According to the SEC complaint, Facebook reinforced this false impression when it told news reporters who were investigating Cambridge Analytica’s use of Facebook user data that it had discovered no evidence of wrongdoing. When Facebook finally did disclose the incident in March 2018, its stock price dropped.
- The Pearson settlement:
On August 16, 2021, the SEC announced a settlement with Pearson plc, a London-based company that primarily provides educational publishing services to schools and universities, for making a misleading risk factor disclosure about data breaches. Pearson collected large volumes of student data and administrator log-in credentials, and learned in March 2019 that “millions of rows of student data and usernames and hashed passwords” had been stolen by a sophisticated threat actor. Pearson mailed a breach notice to customers in July 2019 but did not disclose the breach in its SEC filings. Instead, its next SEC filing included a statement that a data privacy incident was a risk that “could result” in a major breach.
The SEC alleged that the SEC filing (and a subsequent media statement as well) were misleading because they characterized a known harm as a hypothetical risk.
Pearson also claimed that it had “strict protections” in place when in reality, it took Pearson six months to patch the vulnerability. While Pearson did not admit wrongdoing as part of the settlement, Pearson agreed to pay a $1 million penalty.
- The Alphabet litigation:
In re Alphabet Securities Litigation is a Rule10b-5 action brought by the State of Rhode Island, as lead plaintiff against Google LLC, its holding company Alphabet, Inc., and certain executives, alleging that the defendants failed to timely disclose certain cybersecurity defects and vulnerabilities.
According to the complaint, amid the furor caused by news that Cambridge Analytica improperly harvested user data from Facebook’s social network, Google discovered that a security glitch in its Google+ social network had left the private data of some hundreds of thousands of users exposed to third-party developers for three years and that Google+ was plagued by multiple other security vulnerabilities. Warned by its legal and policy staff that disclosure of these issues would result in immediate regulatory and governmental scrutiny, Google and Alphabet chose to conceal this discovery, made generic statements about how cybersecurity risks could affect their business, and stated that there had been no material changes to Alphabet’s risk factors since 2017.
Alphabet moved to dismiss for failure to state a claim. The district court granted the motion, finding that Rhode Island had failed to allege a material misrepresentation or omission and also failed to sufficiently allege scienter.

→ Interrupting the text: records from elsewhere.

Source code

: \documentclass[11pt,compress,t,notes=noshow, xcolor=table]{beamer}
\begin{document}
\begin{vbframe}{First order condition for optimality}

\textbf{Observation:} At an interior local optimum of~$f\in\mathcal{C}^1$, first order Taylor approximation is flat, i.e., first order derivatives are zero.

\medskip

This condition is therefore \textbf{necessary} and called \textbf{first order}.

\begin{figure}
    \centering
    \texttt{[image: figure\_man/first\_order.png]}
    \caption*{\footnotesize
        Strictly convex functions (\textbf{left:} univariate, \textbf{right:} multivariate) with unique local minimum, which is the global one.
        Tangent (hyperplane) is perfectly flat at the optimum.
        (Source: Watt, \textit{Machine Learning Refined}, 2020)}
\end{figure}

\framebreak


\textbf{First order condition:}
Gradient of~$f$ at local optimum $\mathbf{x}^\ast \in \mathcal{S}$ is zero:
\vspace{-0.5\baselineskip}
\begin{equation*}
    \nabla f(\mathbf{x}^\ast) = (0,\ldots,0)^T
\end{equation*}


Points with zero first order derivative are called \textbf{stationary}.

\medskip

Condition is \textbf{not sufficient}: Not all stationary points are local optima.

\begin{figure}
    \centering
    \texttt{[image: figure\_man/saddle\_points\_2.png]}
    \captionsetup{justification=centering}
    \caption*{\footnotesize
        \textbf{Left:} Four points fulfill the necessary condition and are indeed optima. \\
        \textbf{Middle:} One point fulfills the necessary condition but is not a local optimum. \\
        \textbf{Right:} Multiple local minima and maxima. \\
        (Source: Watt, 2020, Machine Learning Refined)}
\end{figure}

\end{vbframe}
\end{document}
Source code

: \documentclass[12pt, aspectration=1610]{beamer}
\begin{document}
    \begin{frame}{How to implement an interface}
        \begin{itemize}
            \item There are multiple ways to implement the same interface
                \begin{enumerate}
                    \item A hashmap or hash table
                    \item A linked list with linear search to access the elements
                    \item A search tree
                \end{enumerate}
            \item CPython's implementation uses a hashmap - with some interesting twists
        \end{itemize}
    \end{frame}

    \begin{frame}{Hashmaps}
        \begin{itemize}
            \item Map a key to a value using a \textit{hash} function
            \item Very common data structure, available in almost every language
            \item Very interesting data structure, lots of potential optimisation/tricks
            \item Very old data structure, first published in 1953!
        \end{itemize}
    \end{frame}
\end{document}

However, in June 2021, the 9th Circuit Court of Appeals reversed in part and held that the complaint contained a plausible allegation that Alphabet’s omission was materially misleading as its risk factor discussion of cybersecurity was framed in the hypothetical, while the “hypothetical” events had in fact already come to fruition.
- The First American settlement:
It is important for reporting issuers to ensure that they have the proper internal disclosure controls to definitively determine whether a cyber risk is hypothetical or not. In June 2021, the SEC announced settled charges against title insurer First American Financial Corporation in connection with the issuer’s June 2019 disclosures regarding a cybersecurity vulnerability. While First American claimed publicly that it had taken “immediate action” to address the vulnerability, the SEC found that First American’s information security personnel had been aware of the vulnerability for months before they informed the senior executives responsible for First American’s public disclosures. First American agreed to an order charging it with failing to maintain adequate cybersecurity disclosure controls and requiring it to pay a $487,616 penalty.
- Regulated entities:
The SEC has also settled actions against investment advisers and broker-dealers for failure to maintain adequate cybersecurity policies and procedures. Such issuers might consider supplementing their risk disclosure regarding potential regulatory concerns to include reference to cybersecurity concerns.
Case Law Summary
The principal conclusion that can be gleaned from these cases is that once a disclosed cyber or privacy risk materializes into an actual event, the issuer should consider updating its disclosures. It can be very problematic to describe cybersecurity and data privacy as hypothetical risks in SEC filings or to the media if an issuer already has experienced an incident.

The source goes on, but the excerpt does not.